• [What is needed]
Please write out exactly the lines of the data below from the line holding "--- far below" through the line holding "to $U/c_0^2 \sim 0.5$.", and leave out the rest.

• [Records to process]
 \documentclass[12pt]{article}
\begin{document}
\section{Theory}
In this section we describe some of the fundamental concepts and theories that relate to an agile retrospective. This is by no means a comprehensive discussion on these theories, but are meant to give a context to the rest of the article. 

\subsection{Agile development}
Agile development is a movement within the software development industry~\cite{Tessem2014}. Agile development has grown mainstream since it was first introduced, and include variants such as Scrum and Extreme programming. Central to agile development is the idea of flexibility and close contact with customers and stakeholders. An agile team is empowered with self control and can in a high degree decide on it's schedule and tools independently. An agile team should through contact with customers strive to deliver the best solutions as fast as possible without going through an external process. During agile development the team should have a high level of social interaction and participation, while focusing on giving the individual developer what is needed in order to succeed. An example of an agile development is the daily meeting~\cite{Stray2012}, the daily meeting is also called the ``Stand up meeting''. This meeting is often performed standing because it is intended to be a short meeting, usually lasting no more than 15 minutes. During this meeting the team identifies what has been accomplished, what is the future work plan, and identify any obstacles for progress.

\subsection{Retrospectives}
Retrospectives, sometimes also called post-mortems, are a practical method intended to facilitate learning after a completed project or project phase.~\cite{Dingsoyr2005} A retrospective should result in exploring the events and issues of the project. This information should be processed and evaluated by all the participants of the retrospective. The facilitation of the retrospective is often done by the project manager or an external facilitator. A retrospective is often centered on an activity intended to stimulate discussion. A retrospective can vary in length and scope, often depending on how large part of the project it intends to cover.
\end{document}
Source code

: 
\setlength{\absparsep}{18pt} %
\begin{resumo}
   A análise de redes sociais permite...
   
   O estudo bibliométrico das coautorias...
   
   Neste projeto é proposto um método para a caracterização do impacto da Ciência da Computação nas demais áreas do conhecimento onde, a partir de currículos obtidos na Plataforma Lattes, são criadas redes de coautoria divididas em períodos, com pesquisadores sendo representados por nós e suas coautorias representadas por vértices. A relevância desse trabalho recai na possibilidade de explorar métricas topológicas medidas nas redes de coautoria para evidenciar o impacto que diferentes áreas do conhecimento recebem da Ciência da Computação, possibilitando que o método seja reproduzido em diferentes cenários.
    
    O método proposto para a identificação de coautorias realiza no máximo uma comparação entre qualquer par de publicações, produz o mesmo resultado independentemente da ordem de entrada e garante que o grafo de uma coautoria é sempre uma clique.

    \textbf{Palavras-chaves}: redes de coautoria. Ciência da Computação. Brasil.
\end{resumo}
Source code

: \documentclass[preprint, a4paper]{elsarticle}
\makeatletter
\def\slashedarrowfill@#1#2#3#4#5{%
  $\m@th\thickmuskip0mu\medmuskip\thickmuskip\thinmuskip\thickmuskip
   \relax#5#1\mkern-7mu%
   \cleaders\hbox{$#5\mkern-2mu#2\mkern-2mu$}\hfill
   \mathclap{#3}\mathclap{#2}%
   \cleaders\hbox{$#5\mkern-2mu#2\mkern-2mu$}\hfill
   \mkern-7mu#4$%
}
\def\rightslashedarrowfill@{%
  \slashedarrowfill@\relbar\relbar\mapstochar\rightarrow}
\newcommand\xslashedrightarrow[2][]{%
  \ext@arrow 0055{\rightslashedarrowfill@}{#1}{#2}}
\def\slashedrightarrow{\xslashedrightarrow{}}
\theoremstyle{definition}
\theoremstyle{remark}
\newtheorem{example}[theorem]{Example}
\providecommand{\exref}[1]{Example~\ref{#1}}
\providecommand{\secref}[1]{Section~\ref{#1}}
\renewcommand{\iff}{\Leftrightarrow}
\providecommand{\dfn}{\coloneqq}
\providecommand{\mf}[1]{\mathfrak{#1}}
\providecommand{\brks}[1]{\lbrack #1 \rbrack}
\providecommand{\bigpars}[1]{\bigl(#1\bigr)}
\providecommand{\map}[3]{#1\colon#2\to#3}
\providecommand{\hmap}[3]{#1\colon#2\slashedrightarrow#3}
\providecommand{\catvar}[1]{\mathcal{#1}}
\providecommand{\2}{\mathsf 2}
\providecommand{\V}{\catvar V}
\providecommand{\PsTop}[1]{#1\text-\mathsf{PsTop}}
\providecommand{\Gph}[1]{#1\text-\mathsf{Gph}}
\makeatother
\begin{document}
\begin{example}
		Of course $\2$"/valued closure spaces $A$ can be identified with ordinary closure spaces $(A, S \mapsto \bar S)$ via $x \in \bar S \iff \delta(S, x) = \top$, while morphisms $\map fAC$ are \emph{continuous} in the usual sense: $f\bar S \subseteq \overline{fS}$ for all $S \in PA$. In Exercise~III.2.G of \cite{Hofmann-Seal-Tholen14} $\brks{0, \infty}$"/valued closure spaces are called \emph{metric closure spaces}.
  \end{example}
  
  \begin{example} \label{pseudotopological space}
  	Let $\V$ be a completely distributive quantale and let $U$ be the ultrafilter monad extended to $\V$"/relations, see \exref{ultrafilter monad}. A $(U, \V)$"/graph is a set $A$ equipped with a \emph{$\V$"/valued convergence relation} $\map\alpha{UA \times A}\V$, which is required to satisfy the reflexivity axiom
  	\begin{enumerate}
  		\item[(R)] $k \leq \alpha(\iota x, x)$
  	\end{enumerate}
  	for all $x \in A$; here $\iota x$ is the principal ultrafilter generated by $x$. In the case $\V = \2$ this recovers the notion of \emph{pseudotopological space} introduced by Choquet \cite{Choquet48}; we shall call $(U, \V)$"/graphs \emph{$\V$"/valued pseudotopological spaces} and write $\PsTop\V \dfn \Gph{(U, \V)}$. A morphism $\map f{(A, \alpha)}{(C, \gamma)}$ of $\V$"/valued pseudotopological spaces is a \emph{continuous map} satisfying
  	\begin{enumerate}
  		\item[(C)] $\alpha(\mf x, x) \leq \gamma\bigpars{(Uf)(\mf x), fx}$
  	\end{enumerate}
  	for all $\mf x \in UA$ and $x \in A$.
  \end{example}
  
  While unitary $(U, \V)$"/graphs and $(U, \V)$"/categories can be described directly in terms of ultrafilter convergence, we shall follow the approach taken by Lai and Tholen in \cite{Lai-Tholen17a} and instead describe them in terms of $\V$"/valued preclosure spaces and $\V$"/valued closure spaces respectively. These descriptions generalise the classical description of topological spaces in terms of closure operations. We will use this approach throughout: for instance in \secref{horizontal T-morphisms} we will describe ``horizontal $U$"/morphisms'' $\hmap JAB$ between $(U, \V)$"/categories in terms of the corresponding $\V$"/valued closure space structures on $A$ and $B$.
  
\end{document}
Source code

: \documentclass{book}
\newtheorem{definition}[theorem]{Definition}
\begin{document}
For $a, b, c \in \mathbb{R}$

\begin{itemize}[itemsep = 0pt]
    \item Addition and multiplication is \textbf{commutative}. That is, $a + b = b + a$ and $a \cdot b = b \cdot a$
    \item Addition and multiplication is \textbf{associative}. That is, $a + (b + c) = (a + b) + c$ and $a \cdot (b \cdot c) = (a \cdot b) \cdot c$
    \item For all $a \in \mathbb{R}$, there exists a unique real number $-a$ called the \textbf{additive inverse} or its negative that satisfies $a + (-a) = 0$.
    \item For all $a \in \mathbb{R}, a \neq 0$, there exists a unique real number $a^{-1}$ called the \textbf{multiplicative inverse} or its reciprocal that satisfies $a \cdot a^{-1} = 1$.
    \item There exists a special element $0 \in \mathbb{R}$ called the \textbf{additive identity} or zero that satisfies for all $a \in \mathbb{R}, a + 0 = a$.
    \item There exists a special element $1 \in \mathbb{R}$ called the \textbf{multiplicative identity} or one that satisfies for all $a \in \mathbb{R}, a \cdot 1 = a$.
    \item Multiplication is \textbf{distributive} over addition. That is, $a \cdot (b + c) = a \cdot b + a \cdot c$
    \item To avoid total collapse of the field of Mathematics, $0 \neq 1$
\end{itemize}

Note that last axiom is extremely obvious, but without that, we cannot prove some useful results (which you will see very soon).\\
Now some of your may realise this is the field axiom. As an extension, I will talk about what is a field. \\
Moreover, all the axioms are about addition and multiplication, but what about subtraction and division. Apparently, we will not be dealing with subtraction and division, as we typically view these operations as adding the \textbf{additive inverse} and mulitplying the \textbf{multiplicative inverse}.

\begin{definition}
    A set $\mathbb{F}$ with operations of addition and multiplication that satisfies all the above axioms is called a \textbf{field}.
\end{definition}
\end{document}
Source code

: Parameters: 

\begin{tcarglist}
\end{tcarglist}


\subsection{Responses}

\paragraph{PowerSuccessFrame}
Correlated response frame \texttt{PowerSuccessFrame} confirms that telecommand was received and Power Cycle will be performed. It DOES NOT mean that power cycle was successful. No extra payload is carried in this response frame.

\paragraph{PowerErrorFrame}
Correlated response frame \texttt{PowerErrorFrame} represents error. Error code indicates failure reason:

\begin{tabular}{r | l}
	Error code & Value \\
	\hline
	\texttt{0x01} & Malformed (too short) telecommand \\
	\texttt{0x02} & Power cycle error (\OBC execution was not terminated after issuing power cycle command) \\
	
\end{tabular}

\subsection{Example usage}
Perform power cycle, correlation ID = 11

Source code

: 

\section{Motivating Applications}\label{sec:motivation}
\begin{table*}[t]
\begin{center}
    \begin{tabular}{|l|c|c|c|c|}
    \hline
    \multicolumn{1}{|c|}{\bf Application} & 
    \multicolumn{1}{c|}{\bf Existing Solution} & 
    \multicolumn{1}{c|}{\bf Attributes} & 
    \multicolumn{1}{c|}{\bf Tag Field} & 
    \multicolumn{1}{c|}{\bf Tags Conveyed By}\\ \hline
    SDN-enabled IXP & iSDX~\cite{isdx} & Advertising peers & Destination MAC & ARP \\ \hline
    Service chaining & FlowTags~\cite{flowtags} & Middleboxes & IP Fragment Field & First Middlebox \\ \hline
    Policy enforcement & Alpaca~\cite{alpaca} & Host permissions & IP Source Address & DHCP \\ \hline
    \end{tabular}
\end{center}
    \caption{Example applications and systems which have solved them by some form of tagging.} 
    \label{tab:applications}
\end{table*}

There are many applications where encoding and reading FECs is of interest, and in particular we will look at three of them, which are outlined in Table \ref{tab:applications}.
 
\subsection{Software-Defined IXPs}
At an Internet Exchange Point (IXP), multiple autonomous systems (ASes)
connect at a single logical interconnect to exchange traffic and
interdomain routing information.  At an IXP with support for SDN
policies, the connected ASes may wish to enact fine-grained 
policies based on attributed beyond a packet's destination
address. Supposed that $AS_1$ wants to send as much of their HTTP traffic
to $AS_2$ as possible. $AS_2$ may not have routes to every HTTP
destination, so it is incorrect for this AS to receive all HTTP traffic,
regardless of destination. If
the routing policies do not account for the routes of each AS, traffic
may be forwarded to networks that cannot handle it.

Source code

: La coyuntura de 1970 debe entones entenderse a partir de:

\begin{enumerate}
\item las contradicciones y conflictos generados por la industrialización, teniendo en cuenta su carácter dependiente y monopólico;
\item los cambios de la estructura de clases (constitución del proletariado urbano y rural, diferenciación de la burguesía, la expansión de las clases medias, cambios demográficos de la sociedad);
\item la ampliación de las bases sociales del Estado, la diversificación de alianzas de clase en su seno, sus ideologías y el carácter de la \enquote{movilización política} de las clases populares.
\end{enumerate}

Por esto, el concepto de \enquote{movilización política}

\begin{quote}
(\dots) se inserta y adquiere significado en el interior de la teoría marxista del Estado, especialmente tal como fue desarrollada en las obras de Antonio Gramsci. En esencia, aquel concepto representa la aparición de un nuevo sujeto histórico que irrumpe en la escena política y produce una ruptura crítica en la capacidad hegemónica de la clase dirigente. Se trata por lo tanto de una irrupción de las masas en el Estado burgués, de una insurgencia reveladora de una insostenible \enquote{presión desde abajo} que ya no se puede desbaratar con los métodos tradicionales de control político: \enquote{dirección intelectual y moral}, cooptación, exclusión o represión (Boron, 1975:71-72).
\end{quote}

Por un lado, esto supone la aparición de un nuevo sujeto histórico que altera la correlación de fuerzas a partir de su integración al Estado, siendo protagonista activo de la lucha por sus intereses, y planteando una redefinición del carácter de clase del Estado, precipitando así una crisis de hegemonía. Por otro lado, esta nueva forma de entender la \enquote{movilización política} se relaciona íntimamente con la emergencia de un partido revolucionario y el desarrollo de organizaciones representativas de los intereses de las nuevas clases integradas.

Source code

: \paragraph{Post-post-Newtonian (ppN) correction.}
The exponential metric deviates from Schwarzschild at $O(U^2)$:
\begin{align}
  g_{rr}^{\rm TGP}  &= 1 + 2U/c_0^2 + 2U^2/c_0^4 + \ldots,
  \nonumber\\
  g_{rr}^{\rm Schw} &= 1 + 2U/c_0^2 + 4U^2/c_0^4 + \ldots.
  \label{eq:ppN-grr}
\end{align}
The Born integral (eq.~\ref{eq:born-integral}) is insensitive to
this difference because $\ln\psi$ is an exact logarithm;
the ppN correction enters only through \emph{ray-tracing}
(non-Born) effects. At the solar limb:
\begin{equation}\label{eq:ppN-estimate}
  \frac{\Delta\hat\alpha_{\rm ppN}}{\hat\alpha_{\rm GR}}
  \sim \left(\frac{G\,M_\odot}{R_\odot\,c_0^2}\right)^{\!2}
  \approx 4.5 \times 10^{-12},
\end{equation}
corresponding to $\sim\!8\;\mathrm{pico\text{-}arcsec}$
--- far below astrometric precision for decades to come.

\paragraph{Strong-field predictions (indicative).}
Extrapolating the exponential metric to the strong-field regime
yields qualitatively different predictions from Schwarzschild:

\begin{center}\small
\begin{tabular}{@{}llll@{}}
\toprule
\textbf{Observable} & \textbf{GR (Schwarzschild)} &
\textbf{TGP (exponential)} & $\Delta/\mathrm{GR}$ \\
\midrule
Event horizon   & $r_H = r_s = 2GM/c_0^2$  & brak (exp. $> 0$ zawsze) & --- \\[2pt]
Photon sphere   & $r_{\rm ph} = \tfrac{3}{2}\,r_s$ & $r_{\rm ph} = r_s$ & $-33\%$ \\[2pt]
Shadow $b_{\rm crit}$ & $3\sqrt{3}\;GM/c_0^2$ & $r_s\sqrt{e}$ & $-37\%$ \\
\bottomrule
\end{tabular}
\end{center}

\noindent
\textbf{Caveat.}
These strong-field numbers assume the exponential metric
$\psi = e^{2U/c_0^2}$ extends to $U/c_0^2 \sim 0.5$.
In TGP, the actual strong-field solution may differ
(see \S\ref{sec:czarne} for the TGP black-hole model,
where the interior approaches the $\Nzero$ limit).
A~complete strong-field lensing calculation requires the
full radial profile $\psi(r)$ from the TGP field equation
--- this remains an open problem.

• [Completed task]
--- far below astrometric precision for decades to come.

\paragraph{Strong-field predictions (indicative).}
Extrapolating the exponential metric to the strong-field regime
yields qualitatively different predictions from Schwarzschild:

\begin{center}\small
\begin{tabular}{@{}llll@{}}
\toprule
\textbf{Observable} & \textbf{GR (Schwarzschild)} &
\textbf{TGP (exponential)} & $\Delta/\mathrm{GR}$ \\
\midrule
Event horizon   & $r_H = r_s = 2GM/c_0^2$  & brak (exp. $> 0$ zawsze) & --- \\[2pt]
Photon sphere   & $r_{\rm ph} = \tfrac{3}{2}\,r_s$ & $r_{\rm ph} = r_s$ & $-33\%$ \\[2pt]
Shadow $b_{\rm crit}$ & $3\sqrt{3}\;GM/c_0^2$ & $r_s\sqrt{e}$ & $-37\%$ \\
\bottomrule
\end{tabular}
\end{center}

\noindent
\textbf{Caveat.}
These strong-field numbers assume the exponential metric
$\psi = e^{2U/c_0^2}$ extends to $U/c_0^2 \sim 0.5$.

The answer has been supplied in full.